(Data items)
= Beginning of Section =

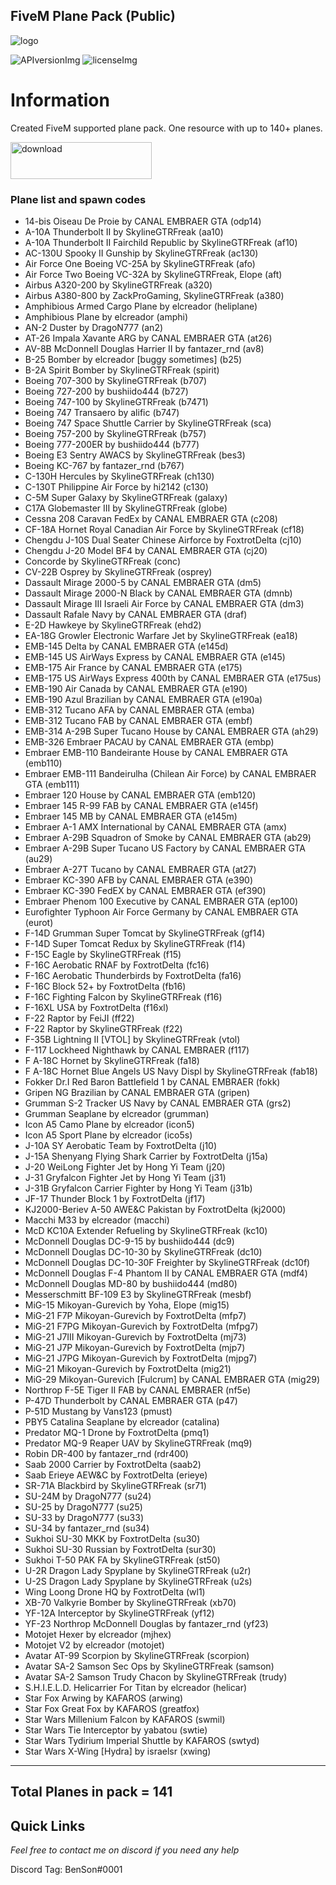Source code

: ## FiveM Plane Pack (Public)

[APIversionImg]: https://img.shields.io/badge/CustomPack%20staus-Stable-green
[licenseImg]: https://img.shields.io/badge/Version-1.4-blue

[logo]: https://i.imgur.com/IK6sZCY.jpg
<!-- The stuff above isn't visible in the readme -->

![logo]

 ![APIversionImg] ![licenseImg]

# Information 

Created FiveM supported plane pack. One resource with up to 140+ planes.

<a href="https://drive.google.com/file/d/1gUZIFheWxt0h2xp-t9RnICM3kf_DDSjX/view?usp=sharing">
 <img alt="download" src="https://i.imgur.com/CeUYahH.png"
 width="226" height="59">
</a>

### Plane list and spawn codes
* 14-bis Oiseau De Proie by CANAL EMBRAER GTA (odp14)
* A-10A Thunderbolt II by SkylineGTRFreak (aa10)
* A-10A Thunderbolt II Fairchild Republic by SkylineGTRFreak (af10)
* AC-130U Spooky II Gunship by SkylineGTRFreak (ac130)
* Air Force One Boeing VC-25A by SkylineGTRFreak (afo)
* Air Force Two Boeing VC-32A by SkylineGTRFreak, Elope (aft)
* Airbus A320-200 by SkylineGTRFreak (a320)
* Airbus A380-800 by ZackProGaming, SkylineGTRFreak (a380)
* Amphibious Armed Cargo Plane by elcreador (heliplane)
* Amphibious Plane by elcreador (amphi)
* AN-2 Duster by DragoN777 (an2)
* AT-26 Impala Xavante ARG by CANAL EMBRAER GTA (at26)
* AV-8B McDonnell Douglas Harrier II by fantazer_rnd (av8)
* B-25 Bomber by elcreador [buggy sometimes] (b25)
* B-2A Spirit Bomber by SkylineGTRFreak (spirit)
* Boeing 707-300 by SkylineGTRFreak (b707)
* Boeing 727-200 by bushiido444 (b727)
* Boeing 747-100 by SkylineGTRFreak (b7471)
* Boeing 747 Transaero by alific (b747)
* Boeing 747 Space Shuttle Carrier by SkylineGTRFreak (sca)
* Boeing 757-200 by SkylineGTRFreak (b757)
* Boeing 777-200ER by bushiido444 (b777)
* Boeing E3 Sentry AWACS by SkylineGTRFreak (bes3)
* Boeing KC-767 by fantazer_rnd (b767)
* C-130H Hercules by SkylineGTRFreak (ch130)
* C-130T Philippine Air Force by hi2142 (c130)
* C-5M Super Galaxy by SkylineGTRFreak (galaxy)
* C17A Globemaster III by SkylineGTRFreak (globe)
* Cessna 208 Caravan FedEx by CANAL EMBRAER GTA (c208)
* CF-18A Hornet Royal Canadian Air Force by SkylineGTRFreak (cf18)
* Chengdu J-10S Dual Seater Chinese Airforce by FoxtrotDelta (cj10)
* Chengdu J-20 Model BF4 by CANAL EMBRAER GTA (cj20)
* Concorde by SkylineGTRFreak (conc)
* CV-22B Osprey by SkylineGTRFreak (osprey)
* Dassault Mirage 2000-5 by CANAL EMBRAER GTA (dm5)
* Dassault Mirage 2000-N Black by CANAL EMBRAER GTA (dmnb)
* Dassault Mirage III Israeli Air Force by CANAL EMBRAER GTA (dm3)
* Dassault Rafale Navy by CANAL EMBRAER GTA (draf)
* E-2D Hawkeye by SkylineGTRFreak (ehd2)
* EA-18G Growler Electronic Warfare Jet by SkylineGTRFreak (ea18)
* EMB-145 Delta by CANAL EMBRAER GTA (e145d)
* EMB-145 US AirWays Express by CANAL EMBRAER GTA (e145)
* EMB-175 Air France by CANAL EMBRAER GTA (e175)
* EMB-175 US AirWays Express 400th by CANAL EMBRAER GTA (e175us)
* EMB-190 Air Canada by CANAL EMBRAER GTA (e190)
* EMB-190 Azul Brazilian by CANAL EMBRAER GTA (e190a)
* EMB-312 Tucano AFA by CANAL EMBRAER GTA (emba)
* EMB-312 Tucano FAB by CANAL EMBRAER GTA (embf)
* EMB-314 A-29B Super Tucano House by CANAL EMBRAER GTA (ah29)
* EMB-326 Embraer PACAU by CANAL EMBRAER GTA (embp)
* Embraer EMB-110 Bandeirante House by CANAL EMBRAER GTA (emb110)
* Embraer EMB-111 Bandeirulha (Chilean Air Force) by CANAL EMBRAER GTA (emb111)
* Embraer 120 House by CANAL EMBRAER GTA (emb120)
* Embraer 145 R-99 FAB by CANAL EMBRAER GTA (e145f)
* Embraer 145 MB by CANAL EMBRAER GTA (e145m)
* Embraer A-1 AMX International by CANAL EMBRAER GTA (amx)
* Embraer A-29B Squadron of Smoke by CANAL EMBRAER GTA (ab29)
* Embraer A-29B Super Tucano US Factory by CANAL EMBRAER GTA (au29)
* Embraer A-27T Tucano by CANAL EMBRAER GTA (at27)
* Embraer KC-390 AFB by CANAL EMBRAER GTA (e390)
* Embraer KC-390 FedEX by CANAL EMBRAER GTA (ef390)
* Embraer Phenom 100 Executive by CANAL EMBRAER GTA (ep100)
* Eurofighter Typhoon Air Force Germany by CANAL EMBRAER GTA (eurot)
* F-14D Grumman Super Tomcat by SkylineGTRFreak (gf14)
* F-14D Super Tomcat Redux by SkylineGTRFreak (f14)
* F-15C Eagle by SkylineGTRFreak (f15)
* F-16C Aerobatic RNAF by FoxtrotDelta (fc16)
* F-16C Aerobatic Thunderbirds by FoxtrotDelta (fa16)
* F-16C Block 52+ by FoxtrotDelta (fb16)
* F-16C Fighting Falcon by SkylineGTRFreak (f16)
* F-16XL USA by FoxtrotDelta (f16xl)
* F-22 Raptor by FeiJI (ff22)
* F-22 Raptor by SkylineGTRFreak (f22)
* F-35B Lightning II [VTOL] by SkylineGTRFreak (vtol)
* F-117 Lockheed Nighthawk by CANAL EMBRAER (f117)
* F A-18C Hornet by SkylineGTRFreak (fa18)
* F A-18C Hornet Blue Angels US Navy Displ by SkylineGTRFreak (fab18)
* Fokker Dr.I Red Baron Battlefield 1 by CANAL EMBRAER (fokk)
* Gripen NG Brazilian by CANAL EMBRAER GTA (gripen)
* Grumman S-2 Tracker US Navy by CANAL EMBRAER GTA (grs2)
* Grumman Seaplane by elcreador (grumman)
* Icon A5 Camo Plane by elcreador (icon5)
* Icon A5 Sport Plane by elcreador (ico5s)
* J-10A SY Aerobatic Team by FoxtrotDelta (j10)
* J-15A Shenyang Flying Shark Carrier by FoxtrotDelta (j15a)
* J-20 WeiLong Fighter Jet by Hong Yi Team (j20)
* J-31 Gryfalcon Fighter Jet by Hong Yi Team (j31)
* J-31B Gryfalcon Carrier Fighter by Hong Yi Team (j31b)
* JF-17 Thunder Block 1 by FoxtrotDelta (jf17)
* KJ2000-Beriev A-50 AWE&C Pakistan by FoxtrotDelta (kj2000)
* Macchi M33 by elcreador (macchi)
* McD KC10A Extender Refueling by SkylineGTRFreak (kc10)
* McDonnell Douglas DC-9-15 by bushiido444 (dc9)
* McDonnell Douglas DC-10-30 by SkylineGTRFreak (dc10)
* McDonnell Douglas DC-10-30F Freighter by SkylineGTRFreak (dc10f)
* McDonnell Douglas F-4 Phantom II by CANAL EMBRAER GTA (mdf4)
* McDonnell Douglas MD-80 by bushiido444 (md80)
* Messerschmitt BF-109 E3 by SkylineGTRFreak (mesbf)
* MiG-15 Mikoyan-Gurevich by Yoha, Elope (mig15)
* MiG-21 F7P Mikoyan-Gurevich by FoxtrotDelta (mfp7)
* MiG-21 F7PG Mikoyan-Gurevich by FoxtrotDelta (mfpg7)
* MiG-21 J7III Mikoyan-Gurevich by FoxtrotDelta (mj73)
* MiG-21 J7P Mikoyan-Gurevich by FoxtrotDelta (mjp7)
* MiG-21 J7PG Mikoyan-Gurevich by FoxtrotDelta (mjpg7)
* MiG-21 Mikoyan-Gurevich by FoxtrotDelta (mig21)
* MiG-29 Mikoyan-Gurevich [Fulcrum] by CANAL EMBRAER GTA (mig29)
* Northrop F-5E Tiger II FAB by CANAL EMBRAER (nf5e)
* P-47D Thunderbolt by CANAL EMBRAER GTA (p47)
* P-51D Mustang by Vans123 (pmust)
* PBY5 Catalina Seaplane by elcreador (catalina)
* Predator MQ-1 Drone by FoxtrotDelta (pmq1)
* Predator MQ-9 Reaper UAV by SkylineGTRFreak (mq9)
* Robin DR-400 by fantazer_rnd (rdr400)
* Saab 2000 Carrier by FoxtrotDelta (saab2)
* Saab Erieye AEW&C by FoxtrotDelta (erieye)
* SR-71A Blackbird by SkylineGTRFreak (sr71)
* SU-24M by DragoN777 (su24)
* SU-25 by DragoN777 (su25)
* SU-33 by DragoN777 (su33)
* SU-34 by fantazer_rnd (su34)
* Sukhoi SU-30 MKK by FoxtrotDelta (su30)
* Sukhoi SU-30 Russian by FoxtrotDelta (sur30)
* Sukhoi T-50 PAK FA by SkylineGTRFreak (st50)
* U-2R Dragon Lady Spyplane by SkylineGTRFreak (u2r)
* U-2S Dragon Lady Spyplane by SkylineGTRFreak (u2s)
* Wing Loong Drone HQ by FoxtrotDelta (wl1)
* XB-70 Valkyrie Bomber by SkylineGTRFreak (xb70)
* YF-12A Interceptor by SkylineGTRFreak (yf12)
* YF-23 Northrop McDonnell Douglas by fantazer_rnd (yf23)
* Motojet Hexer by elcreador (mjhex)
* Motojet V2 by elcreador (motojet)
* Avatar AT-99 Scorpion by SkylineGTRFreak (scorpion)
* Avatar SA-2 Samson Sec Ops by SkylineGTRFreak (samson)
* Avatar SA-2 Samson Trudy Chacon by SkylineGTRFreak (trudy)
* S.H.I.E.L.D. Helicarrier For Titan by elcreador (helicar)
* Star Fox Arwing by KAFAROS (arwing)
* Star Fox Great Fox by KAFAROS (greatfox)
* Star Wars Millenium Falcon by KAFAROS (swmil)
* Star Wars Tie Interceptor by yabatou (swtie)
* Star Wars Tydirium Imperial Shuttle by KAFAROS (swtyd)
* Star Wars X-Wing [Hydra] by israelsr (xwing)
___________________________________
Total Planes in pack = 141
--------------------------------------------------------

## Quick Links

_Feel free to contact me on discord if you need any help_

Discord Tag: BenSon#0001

= End of Section =
= Beginning of Section =

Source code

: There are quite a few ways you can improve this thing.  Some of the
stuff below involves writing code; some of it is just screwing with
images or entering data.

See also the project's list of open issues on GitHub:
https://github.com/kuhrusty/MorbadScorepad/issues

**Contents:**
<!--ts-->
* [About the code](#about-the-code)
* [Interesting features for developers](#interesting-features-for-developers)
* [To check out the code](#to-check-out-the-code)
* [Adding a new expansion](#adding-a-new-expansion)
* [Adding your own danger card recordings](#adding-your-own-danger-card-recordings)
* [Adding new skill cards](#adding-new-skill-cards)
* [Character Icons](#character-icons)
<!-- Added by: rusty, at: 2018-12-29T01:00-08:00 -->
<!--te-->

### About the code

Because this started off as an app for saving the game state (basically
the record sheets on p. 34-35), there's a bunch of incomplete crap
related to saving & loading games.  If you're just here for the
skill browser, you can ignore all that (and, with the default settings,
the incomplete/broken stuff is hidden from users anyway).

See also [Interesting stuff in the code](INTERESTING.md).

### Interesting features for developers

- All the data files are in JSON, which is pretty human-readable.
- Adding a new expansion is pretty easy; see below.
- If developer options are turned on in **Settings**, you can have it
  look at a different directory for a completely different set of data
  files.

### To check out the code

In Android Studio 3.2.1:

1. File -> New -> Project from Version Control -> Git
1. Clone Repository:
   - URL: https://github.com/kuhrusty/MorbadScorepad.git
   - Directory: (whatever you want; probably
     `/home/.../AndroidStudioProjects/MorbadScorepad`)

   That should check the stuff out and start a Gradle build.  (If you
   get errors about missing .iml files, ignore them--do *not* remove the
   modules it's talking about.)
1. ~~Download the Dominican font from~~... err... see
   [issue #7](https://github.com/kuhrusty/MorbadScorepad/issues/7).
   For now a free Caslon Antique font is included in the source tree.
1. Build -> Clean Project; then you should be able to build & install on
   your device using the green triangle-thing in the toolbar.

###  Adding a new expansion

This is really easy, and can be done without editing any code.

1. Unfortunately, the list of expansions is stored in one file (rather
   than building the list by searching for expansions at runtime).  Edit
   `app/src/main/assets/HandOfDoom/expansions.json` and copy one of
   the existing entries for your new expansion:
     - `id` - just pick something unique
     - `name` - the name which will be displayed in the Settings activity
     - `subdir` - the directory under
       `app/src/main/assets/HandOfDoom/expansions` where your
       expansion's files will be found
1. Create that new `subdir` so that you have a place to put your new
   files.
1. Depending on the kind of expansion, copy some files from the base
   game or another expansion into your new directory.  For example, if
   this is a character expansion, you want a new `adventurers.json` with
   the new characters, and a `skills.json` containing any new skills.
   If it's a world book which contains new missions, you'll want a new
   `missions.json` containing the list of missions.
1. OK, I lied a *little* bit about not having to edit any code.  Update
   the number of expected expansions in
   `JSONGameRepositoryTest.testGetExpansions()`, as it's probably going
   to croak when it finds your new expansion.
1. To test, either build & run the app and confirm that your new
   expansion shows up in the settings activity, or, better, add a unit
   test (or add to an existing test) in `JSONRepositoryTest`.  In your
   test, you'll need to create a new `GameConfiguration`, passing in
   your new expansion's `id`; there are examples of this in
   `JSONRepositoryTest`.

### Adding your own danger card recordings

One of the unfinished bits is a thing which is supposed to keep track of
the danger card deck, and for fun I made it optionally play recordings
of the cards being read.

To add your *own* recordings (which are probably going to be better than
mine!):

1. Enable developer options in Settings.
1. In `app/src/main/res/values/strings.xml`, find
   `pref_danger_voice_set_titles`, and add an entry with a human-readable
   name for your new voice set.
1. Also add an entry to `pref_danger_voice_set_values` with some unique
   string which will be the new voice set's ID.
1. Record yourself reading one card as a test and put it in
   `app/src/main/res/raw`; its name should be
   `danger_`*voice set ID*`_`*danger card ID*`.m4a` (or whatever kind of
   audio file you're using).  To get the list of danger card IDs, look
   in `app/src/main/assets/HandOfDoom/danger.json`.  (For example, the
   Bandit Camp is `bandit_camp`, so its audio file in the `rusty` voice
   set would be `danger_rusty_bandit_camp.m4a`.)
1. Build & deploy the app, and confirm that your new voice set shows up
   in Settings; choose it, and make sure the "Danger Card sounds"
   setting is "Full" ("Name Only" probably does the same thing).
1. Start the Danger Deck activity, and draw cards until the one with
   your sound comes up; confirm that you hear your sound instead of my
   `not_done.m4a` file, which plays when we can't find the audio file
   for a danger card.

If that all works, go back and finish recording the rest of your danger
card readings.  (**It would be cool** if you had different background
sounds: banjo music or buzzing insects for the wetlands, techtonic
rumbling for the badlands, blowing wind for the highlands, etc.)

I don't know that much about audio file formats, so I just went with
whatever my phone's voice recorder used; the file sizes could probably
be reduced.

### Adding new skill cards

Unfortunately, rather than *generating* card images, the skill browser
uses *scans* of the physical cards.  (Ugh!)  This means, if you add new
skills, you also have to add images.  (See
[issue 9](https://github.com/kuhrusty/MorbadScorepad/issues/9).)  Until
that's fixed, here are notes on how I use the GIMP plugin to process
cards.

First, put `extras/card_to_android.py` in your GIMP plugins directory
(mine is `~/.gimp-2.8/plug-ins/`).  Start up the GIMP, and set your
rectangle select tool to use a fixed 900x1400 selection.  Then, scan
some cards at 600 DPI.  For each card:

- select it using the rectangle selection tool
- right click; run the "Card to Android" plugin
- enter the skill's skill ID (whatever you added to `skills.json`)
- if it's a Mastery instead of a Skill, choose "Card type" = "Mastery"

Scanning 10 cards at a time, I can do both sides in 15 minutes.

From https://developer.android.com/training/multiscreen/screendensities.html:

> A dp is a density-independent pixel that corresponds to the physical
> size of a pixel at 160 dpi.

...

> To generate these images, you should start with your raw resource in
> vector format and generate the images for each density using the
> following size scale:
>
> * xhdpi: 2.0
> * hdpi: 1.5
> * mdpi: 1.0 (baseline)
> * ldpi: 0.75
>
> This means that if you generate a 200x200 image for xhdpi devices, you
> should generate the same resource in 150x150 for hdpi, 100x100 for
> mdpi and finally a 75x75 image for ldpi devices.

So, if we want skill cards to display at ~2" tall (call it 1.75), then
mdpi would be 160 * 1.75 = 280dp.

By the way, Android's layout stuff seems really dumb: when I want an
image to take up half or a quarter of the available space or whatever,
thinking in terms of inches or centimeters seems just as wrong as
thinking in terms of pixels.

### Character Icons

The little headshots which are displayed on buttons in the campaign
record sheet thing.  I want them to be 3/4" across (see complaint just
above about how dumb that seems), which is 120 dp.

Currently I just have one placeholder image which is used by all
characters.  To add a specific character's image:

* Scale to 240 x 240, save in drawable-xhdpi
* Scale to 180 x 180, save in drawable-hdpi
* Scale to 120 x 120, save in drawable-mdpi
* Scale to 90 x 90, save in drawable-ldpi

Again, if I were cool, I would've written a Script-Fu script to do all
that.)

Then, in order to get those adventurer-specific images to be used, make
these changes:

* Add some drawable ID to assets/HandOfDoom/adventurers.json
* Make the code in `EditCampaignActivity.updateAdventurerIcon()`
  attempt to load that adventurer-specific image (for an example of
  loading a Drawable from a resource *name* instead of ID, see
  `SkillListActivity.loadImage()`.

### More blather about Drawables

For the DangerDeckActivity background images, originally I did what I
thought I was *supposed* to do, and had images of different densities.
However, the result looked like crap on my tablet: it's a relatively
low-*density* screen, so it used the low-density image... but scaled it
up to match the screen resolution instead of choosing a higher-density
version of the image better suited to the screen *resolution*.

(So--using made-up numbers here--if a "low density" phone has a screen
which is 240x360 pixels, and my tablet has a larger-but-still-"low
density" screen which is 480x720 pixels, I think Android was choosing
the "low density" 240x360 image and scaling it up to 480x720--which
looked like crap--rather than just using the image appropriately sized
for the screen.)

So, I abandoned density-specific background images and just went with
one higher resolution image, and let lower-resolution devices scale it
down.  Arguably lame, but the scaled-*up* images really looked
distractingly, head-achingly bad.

= End of Section =

* What you will do *
All lines in the data above from the one with "by bushiido444 (md80)" through the one with "by elcreador (motojet)" must be repeated exactly, and no others.

* Solved problem *
* McDonnell Douglas MD-80 by bushiido444 (md80)
* Messerschmitt BF-109 E3 by SkylineGTRFreak (mesbf)
* MiG-15 Mikoyan-Gurevich by Yoha, Elope (mig15)
* MiG-21 F7P Mikoyan-Gurevich by FoxtrotDelta (mfp7)
* MiG-21 F7PG Mikoyan-Gurevich by FoxtrotDelta (mfpg7)
* MiG-21 J7III Mikoyan-Gurevich by FoxtrotDelta (mj73)
* MiG-21 J7P Mikoyan-Gurevich by FoxtrotDelta (mjp7)
* MiG-21 J7PG Mikoyan-Gurevich by FoxtrotDelta (mjpg7)
* MiG-21 Mikoyan-Gurevich by FoxtrotDelta (mig21)
* MiG-29 Mikoyan-Gurevich [Fulcrum] by CANAL EMBRAER GTA (mig29)
* Northrop F-5E Tiger II FAB by CANAL EMBRAER (nf5e)
* P-47D Thunderbolt by CANAL EMBRAER GTA (p47)
* P-51D Mustang by Vans123 (pmust)
* PBY5 Catalina Seaplane by elcreador (catalina)
* Predator MQ-1 Drone by FoxtrotDelta (pmq1)
* Predator MQ-9 Reaper UAV by SkylineGTRFreak (mq9)
* Robin DR-400 by fantazer_rnd (rdr400)
* Saab 2000 Carrier by FoxtrotDelta (saab2)
* Saab Erieye AEW&C by FoxtrotDelta (erieye)
* SR-71A Blackbird by SkylineGTRFreak (sr71)
* SU-24M by DragoN777 (su24)
* SU-25 by DragoN777 (su25)
* SU-33 by DragoN777 (su33)
* SU-34 by fantazer_rnd (su34)
* Sukhoi SU-30 MKK by FoxtrotDelta (su30)
* Sukhoi SU-30 Russian by FoxtrotDelta (sur30)
* Sukhoi T-50 PAK FA by SkylineGTRFreak (st50)
* U-2R Dragon Lady Spyplane by SkylineGTRFreak (u2r)
* U-2S Dragon Lady Spyplane by SkylineGTRFreak (u2s)
* Wing Loong Drone HQ by FoxtrotDelta (wl1)
* XB-70 Valkyrie Bomber by SkylineGTRFreak (xb70)
* YF-12A Interceptor by SkylineGTRFreak (yf12)
* YF-23 Northrop McDonnell Douglas by fantazer_rnd (yf23)
* Motojet Hexer by elcreador (mjhex)
* Motojet V2 by elcreador (motojet)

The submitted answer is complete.